WHAT YOU NEED TO DO
Set down the material exactly as given, please, from its first line through the line that includes "Pretoria, South Africa, is".

TASK INPUTS

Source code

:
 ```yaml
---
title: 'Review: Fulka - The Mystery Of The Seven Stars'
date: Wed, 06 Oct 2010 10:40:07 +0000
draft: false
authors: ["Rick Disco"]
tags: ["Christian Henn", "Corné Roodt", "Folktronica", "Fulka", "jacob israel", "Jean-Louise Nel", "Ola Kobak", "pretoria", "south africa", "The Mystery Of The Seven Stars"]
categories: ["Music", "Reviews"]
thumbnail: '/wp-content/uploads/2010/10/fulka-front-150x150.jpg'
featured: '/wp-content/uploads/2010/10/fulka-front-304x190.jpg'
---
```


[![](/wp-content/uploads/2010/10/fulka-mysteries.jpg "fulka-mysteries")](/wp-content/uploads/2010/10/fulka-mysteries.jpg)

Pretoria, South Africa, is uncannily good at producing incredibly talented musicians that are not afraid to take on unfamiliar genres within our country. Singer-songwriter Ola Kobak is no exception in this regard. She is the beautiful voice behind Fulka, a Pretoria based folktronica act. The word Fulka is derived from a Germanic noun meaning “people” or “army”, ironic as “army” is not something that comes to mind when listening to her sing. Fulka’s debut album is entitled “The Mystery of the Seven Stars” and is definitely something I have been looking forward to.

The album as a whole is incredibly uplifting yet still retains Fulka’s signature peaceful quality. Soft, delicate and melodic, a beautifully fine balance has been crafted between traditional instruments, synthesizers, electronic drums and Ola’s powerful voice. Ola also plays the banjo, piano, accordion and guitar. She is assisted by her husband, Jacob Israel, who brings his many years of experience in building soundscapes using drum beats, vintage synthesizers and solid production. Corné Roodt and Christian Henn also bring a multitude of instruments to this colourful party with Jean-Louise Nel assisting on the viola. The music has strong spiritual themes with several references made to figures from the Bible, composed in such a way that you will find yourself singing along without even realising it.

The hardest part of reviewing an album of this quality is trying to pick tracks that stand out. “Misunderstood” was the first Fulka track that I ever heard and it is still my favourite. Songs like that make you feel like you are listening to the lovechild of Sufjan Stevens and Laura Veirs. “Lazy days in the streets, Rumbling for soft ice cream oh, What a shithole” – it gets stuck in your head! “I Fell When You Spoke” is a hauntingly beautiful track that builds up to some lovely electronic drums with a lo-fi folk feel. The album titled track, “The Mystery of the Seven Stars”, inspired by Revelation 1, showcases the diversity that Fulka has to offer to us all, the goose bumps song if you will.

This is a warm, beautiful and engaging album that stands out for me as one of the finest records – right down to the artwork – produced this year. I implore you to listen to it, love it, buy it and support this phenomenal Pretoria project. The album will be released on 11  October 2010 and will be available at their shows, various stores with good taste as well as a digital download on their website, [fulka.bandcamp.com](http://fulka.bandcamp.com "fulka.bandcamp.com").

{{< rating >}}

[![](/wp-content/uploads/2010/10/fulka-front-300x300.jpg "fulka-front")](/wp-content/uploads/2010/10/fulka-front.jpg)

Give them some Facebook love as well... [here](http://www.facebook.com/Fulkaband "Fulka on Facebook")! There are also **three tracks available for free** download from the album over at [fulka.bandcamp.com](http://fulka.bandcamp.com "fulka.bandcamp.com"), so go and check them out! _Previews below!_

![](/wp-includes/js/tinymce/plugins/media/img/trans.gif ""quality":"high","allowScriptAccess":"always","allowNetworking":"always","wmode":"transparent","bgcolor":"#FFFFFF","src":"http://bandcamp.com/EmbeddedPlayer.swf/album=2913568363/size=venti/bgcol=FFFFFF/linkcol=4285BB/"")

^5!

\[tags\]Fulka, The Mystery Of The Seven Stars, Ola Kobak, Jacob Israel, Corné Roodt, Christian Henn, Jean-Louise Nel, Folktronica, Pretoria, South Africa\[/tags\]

ANSWER TO THIS EXERCISE
Source code

:
 ```yaml
---
title: 'Review: Fulka - The Mystery Of The Seven Stars'
date: Wed, 06 Oct 2010 10:40:07 +0000
draft: false
authors: ["Rick Disco"]
tags: ["Christian Henn", "Corné Roodt", "Folktronica", "Fulka", "jacob israel", "Jean-Louise Nel", "Ola Kobak", "pretoria", "south africa", "The Mystery Of The Seven Stars"]
categories: ["Music", "Reviews"]
thumbnail: '/wp-content/uploads/2010/10/fulka-front-150x150.jpg'
featured: '/wp-content/uploads/2010/10/fulka-front-304x190.jpg'
---
```


[![](/wp-content/uploads/2010/10/fulka-mysteries.jpg "fulka-mysteries")](/wp-content/uploads/2010/10/fulka-mysteries.jpg)

Pretoria, South Africa, is uncannily good at producing incredibly talented musicians that are not afraid to take on unfamiliar genres within our country. Singer-songwriter Ola Kobak is no exception in this regard. She is the beautiful voice behind Fulka, a Pretoria based folktronica act. The word Fulka is derived from a Germanic noun meaning “people” or “army”, ironic as “army” is not something that comes to mind when listening to her sing. Fulka’s debut album is entitled “The Mystery of the Seven Stars” and is definitely something I have been looking forward to.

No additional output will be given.